Camere con vista

Il Governo traballa, ma per ora non cade: Conte protesta, Salvini prepara l’affondo

Il Governo traballa ma non cade…per ora. Conte protesta dopo l'incontro con Draghi. Salvini prepara l'affondo. Il nuovo appuntamento di "Camere con vista" a cura di Giuseppe Sanzotta.

Il Governo traballa ma non cade…per ora. Conte protesta dopo l’incontro con Draghi. Salvini prepara l’affondo. Il nuovo appuntamento di “Camere con vista” a cura di Giuseppe Sanzotta.

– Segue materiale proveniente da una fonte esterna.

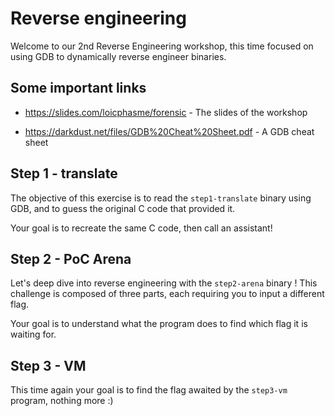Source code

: # Reverse engineering

Welcome to our 2nd Reverse Engineering workshop, this time focused on using GDB to dynamically reverse engineer binaries.

## Some important links

* https://slides.com/loicphasme/forensic - The slides of the workshop

* https://darkdust.net/files/GDB%20Cheat%20Sheet.pdf - A GDB cheat sheet

## Step 1 - translate

The objective of this exercise is to read the `step1-translate` binary using GDB, and to guess the original C code that provided it.

Your goal is to recreate the same C code, then call an assistant!

## Step 2 - PoC Arena

Let's deep dive into reverse engineering with the `step2-arena` binary ! This challenge is composed of three parts, each requiring you to input a different flag.

Your goal is to understand what the program does to find which flag it is waiting for.

## Step 3 - VM

This time again your goal is to find the flag awaited by the `step3-vm` program, nothing more :)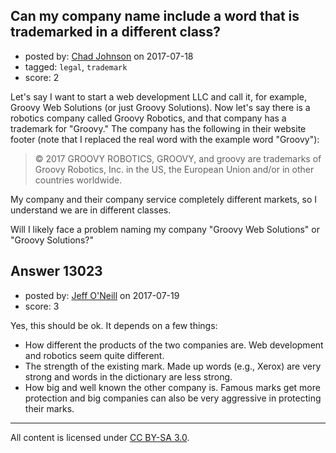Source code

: ## Can my company name include a word that is trademarked in a different class?

- posted by: [Chad Johnson](https://stackexchange.com/users/30725/chad-johnson) on 2017-07-18
- tagged: `legal`, `trademark`
- score: 2

Let's say I want to start a web development LLC and call it, for example, Groovy Web Solutions (or just Groovy Solutions). Now let's say there is a robotics company called Groovy Robotics, and that company has a trademark for "Groovy." The company has the following in their website footer (note that I replaced the real word with the example word "Groovy"):

> © 2017 GROOVY ROBOTICS, GROOVY, and groovy are trademarks of Groovy Robotics, Inc. in the US, the European Union and/or in other countries worldwide.

My company and their company service completely different markets, so I understand we are in different classes.

Will I likely face a problem naming my company "Groovy Web Solutions" or "Groovy Solutions?"


## Answer 13023

- posted by: [Jeff O'Neill](https://stackexchange.com/users/46273/jeff-o-neill) on 2017-07-19
- score: 3

Yes, this should be ok.  It depends on a few things:

 - How different the products of the two companies are.  Web development and robotics seem quite different.
 - The strength of the existing mark. Made up words (e.g., Xerox) are very strong and words in the dictionary are less strong.
 - How big and well known the other company is.  Famous marks get more protection and big companies can also be very aggressive in protecting their marks.  



---

All content is licensed under [CC BY-SA 3.0](https://creativecommons.org/licenses/by-sa/3.0/).
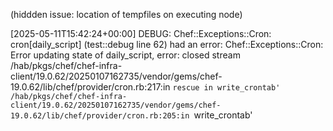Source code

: (hiddden issue: location of tempfiles on executing node)

[2025-05-11T15:42:24+00:00] DEBUG: Chef::Exceptions::Cron: cron[daily_script] (test::debug line 62) had an error: Chef::Exceptions::Cron: Error updating state of daily_script, error: closed stream
/hab/pkgs/chef/chef-infra-client/19.0.62/20250107162735/vendor/gems/chef-19.0.62/lib/chef/provider/cron.rb:217:in `rescue in write_crontab'
/hab/pkgs/chef/chef-infra-client/19.0.62/20250107162735/vendor/gems/chef-19.0.62/lib/chef/provider/cron.rb:205:in `write_crontab'
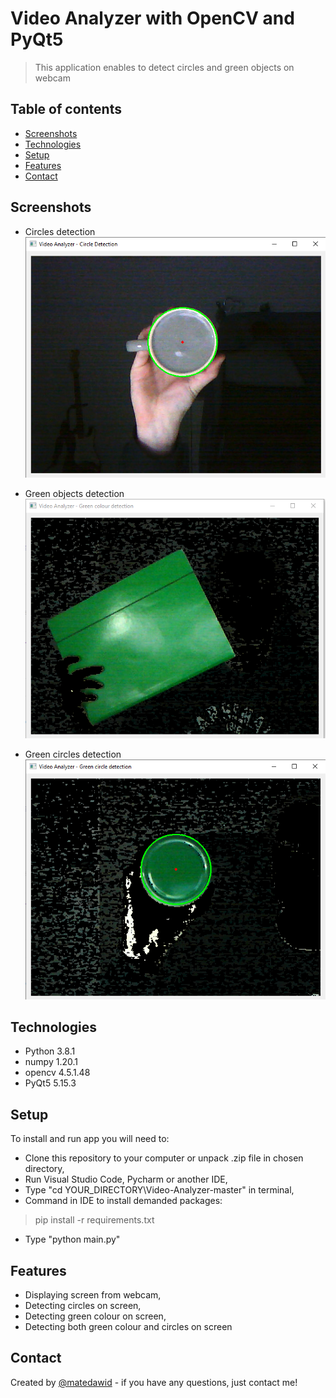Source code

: # Video Analyzer with OpenCV and PyQt5
> This application enables to detect circles and green objects on webcam
## Table of contents
* [Screenshots](#screenshots)
* [Technologies](#technologies)
* [Setup](#setup)
* [Features](#features)
* [Contact](#contact)

## Screenshots
* Circles detection                                 
![Example screenshot](./img/1.png)

* Green objects detection
![Example screenshot](./img/2.png)

* Green circles detection
![Example screenshot](./img/3.png)

## Technologies
* Python 3.8.1
* numpy 1.20.1 
* opencv 4.5.1.48
* PyQt5 5.15.3

## Setup
To install and run app you will need to:
* Clone this repository to your computer or unpack .zip file in chosen directory,
* Run Visual Studio Code, Pycharm or another IDE,
* Type "cd YOUR_DIRECTORY\Video-Analyzer-master" in terminal,
* Command in IDE to install demanded packages:
> pip install -r requirements.txt
* Type "python main.py"

## Features
* Displaying screen from webcam,
* Detecting circles on screen,
* Detecting green colour on screen,
* Detecting both green colour and circles on screen

## Contact
Created by [@matedawid](https://linkedin.com/in/matedawid) - if you have any questions, just contact me!

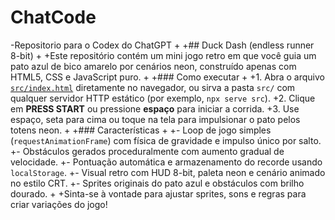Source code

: # ChatCode
-Repositorio para o Codex do ChatGPT
+
+## Duck Dash (endless runner 8-bit)
+
+Este repositório contém um mini jogo retro em que você guia um pato azul de bico amarelo por cenários neon, construído apenas com HTML5, CSS e JavaScript puro.
+
+### Como executar
+
+1. Abra o arquivo [`src/index.html`](src/index.html) diretamente no navegador, ou sirva a pasta `src/` com qualquer servidor HTTP estático (por exemplo, `npx serve src`).
+2. Clique em **PRESS START** ou pressione **espaço** para iniciar a corrida.
+3. Use espaço, seta para cima ou toque na tela para impulsionar o pato pelos totens neon.
+
+### Características
+
+- Loop de jogo simples (`requestAnimationFrame`) com física de gravidade e impulso único por salto.
+- Obstáculos gerados proceduralmente com aumento gradual de velocidade.
+- Pontuação automática e armazenamento do recorde usando `localStorage`.
+- Visual retro com HUD 8-bit, paleta neon e cenário animado no estilo CRT.
+- Sprites originais do pato azul e obstáculos com brilho dourado.
+
+Sinta-se à vontade para ajustar sprites, sons e regras para criar variações do jogo!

C’è una parola che si ripete nella politica italiana già dai tempi della Prima Repubblica: discontinuità. Che voglia dire nessuno lo sa, ma è la parolina magica per non dire nulla facendo finta di aver detto chissà cosa. Anche Conte, l’avvocato abbagliato dalla politica, non sfugge alla tradizione del vecchio politichese. Era salito a Palazzo Chigi preceduto dal rullare dei tamburi di guerra. Era stato preceduto da sondaggi, proclami, annunci minacciosi: i 5Stelle pronti a lasciare il governo. Ma Draghi aveva avvertito, senza i 5Stelle il governo cade. Dal Pd Franceschini aveva avvertito: se Conte rompe, finisce anche l’alleanza e alle elezioni ognuno andrà per proprio conto.
Letta aveva provato a mediare, cercando soprattutto di portare Conte a non rompere con il governo, pur avvertendo – anche lui – che la crisi di governo porterebbe al voto subito. Il Pd ha mediato e nello stesso tempo ha accuratamente evitato ogni riferimento a Di Maio, proprio per non gettare sale su una ferita aperta. Ma Di Maio ha pesato, anche se apparentemente lontano dai riflettori.
Nei palazzi della politica erano in molti a pensare che, se Conte fosse uscito dall’ufficio di Draghi con l’annuncio di una crisi di governo, altri parlamentari avrebbero lasciato il movimento per seguire il ministro scissionista. Non solo.
Mentre Conte saliva le scale di Palazzo Chigi, Di Maio era a casa del sindaco di Milano, Sala. Un incontro di un’ora, riservato. Di sicuro non legato a nessuna questione istituzionale, si è sicuramente parlato del nuovo soggetto politico che il sindaco di Milano sta mettendo in piedi. Un po’ quella forza civica che ha portato al clamoroso successo di Tommasi a Verona.
Quella quota civica che potrebbe affiancare il Pd nel disegnare il campo largo che è nei sogni di Letta.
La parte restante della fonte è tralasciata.